What is needed
Your reply should contain only the line with "- Then we trained" and the lines after it through the end of the data, each written out exactly.

Given information
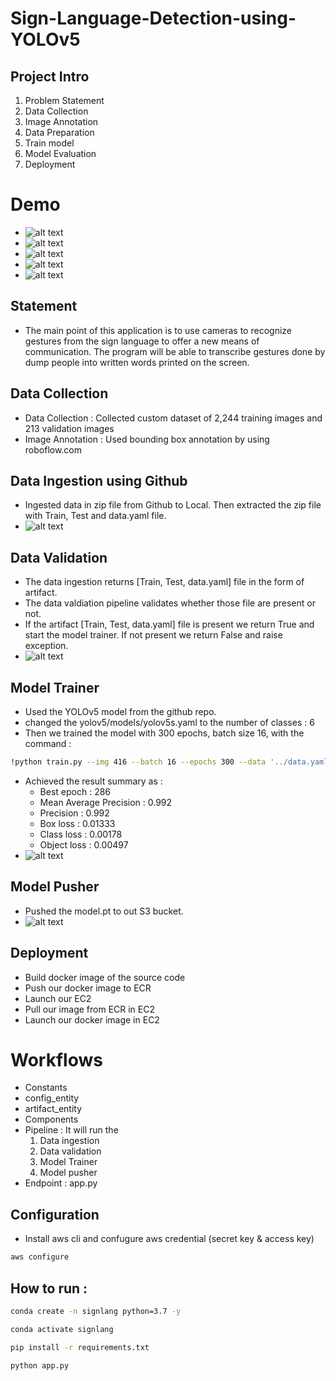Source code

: # Sign-Language-Detection-using-YOLOv5
## Project Intro
1. Problem Statement
2. Data Collection
3. Image Annotation
4. Data Preparation
5. Train model
6. Model Evaluation
7. Deployment

# Demo
- ![alt text](Img/image.png)
- ![alt text](Img/image-1.png)
- ![alt text](Img/image-2.png)
- ![alt text](Img/image-3.png)
- ![alt text](Img/image-4.png)

## Statement 
- The main point of this application is to use cameras to recognize gestures from the sign language to offer a new means of communication. The program will be able to transcribe gestures done by dump people into written words printed on the screen.

## Data Collection
- Data Collection : Collected custom dataset of 2,244 training images and 213 validation images
- Image Annotation : Used bounding box annotation by using roboflow.com 

## Data Ingestion using Github 
- Ingested data in zip file from Github to Local. Then extracted the zip file with Train, Test and data.yaml file.
- ![alt text](<Flowchart/Data Ingetions.png>)

## Data Validation
- The data ingestion returns [Train, Test, data.yaml] file in the form of artifact. 
- The data valdiation pipeline validates whether those file are present or not.
- If the artifact [Train, Test, data.yaml] file is present we return True and start the model trainer. If not present we return False and raise exception.
- ![alt text](<Flowchart/Data validation.png>)

## Model Trainer
- Used the YOLOv5 model from the github repo.
- changed the yolov5/models/yolov5s.yaml to the number of classes : 6
- Then we trained the model with 300 epochs, batch size 16, with the command : 
```bash
!python train.py --img 416 --batch 16 --epochs 300 --data '../data.yaml' --cfg ./models/custom_yolov5s.yaml --weights 'yolov5s.pt' --name yolov5s_results  --cache
```
- Achieved the result summary as : 
    - Best epoch : 286
    - Mean Average Precision : 0.992
    - Precision : 0.992
    - Box loss : 0.01333
    - Class loss : 0.00178
    - Object loss : 0.00497
- ![alt text](<Flowchart/Model trainer.png>)

## Model Pusher
- Pushed the model.pt to out S3 bucket.
- ![alt text](<Flowchart/Model Pusher.png>)

## Deployment
- Build docker image of the source code
- Push our docker image to ECR
- Launch our EC2
- Pull our image from ECR in EC2
- Launch our docker image in EC2

# Workflows
- Constants
- config_entity
- artifact_entity
- Components
- Pipeline : It will run the 
    1. Data ingestion
    2. Data validation
    3. Model Trainer
    4. Model pusher
- Endpoint : app.py


## Configuration 
- Install aws cli and confugure aws credential (secret key & access key)
```bash
aws configure
```

## How to run :
```bash
conda create -n signlang python=3.7 -y
```

```bash
conda activate signlang
```

```bash
pip install -r requirements.txt
```

```bash
python app.py
```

Output of the exercise
- Then we trained the model with 300 epochs, batch size 16, with the command : 
```bash
!python train.py --img 416 --batch 16 --epochs 300 --data '../data.yaml' --cfg ./models/custom_yolov5s.yaml --weights 'yolov5s.pt' --name yolov5s_results  --cache
```
- Achieved the result summary as : 
    - Best epoch : 286
    - Mean Average Precision : 0.992
    - Precision : 0.992
    - Box loss : 0.01333
    - Class loss : 0.00178
    - Object loss : 0.00497
- ![alt text](<Flowchart/Model trainer.png>)

## Model Pusher
- Pushed the model.pt to out S3 bucket.
- ![alt text](<Flowchart/Model Pusher.png>)

## Deployment
- Build docker image of the source code
- Push our docker image to ECR
- Launch our EC2
- Pull our image from ECR in EC2
- Launch our docker image in EC2

# Workflows
- Constants
- config_entity
- artifact_entity
- Components
- Pipeline : It will run the 
    1. Data ingestion
    2. Data validation
    3. Model Trainer
    4. Model pusher
- Endpoint : app.py


## Configuration 
- Install aws cli and confugure aws credential (secret key & access key)
```bash
aws configure
```

## How to run :
```bash
conda create -n signlang python=3.7 -y
```

```bash
conda activate signlang
```

```bash
pip install -r requirements.txt
```

```bash
python app.py
```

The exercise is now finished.